* [Source data]
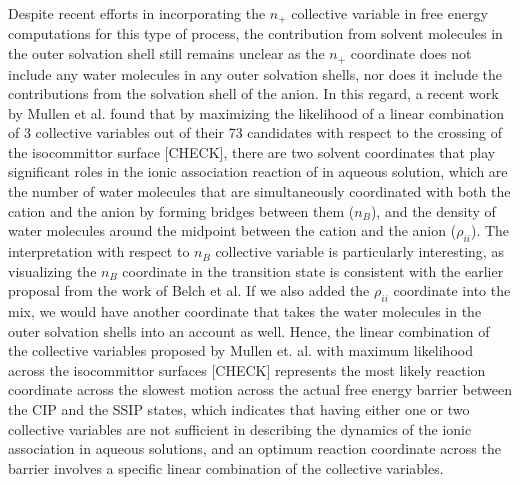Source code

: \begin{spacing}{2.0}
    Despite recent efforts in incorporating the $n_+$ collective variable in free energy computations for this type of process, the contribution 
    from solvent molecules in the outer solvation shell still remains unclear as the $n_+$ coordinate does not include any water molecules in any 
    outer solvation shells, nor does it include the contributions from the solvation shell of the anion. In this regard, a recent work by 
    Mullen et al. found that by maximizing the likelihood of a linear combination of 3 collective variables out of their 73 candidates with respect 
    to the crossing of the isocommittor surface [CHECK], there are two solvent coordinates that play significant roles in the ionic association 
    reaction of  in aqueous solution, which are the number of water molecules that are simultaneously coordinated with both the cation 
    and the anion by forming bridges between them ($n_B$), and the density of water molecules around the midpoint between the cation and the anion
    ($\rho_{ii}$). \cite{P-JCTC-2014-v10-Mullen} The interpretation with respect to $n_B$ collective variable is particularly interesting, as visualizing 
    the $n_B$ coordinate in the transition state is consistent with the earlier proposal from the work of Belch et al. \cite{P-JACS-1986-v108-Belch}
    If we also added the $\rho_{ii}$ coordinate into the mix, we would have another coordinate that takes the water molecules in the outer solvation 
    shells into an account as well. Hence, the linear combination of the collective variables proposed by Mullen et. al. with maximum likelihood 
    across the isocommittor surfaces [CHECK] represents the most likely reaction coordinate across the slowest motion across the actual free energy 
    barrier between the CIP and the SSIP states, which indicates that having either one or two collective variables are not sufficient in describing 
    the dynamics of the ionic association in aqueous solutions, and an optimum reaction coordinate across the barrier involves a specific linear 
    combination of the collective variables.

\end{spacing}
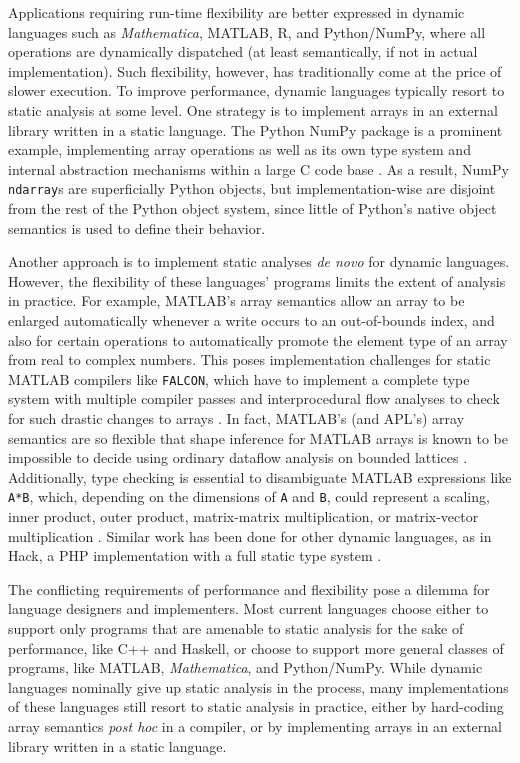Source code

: \documentclass{sigplanconf}
\newcommand{\MATLAB}{\textsc{MATLAB}}
\newcommand{\Mathematica}{\textit{Mathematica}}
\newcommand{\code}[1]{\texttt{#1}}
\begin{document}
Applications requiring run-time flexibility are better expressed in
dynamic languages such as \Mathematica, \MATLAB, R, and Python/NumPy, where
all operations are dynamically dispatched (at least semantically, if not
in actual implementation). Such flexibility,
however, has traditionally come at the price of slower execution.
To improve performance, dynamic languages typically resort to static analysis
at some level.
One strategy is to implement arrays in an external library
written in a static language.
The Python NumPy package is a prominent example, implementing array operations
as well as its own type system and internal abstraction mechanisms within
a large C code base \cite{Walt:2011np}. As a result, NumPy \code{ndarray}s are
superficially Python objects, but implementation-wise are disjoint from the
rest of the Python object system, since little of Python's native object
semantics is used to define their behavior.

Another approach is to implement static analyses
\textit{de novo} for dynamic languages. However, the flexibility
of these languages' programs limits the extent of analysis in practice. For example, \MATLAB's array
semantics allow an array to be enlarged automatically whenever a write occurs
to an out-of-bounds index, and also for certain operations to
automatically promote the element type of an array from real to complex
numbers. This poses implementation challenges for static \MATLAB{} compilers
like \code{FALCON}, which have to implement a complete type system with
multiple compiler passes and interprocedural flow analyses to check
for such drastic changes to arrays \cite{Rose:1999tt,
Li:2013mf}. In fact, \MATLAB's (and APL's) array semantics are so flexible that
shape inference for \MATLAB{} arrays is known to be impossible to decide using
ordinary dataflow analysis on bounded lattices \cite{Joisha:2006aa}.
Additionally, type checking is essential to disambiguate
\MATLAB{} expressions like \code{A*B}, which, depending on the dimensions of
\code{A} and \code{B}, could represent a scaling, inner product, outer
product, matrix-matrix multiplication, or matrix-vector multiplication
\cite{Rose:1999tt}. Similar work has been done for other dynamic languages,
as in Hack, a PHP implementation with a full static type system
\cite{Verlaguet:2014hn}.


The conflicting requirements of performance and flexibility pose a dilemma for
language designers and implementers. Most current languages choose either to
support only programs that are amenable to static analysis for the sake of
performance, like C++ and Haskell, or choose to support more general
classes of programs, like \MATLAB, \Mathematica, and Python/NumPy. While
dynamic languages nominally give up static analysis in the process, many
implementations of these languages still resort to static analysis in
practice, either by hard-coding array semantics \textit{post hoc} in a compiler, or by
implementing arrays in an external library written in a static language.
\end{document}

* [Exercise brief]
Please count the lines that hold "product" in this data and report the total alone.

* [Answer for the task]
2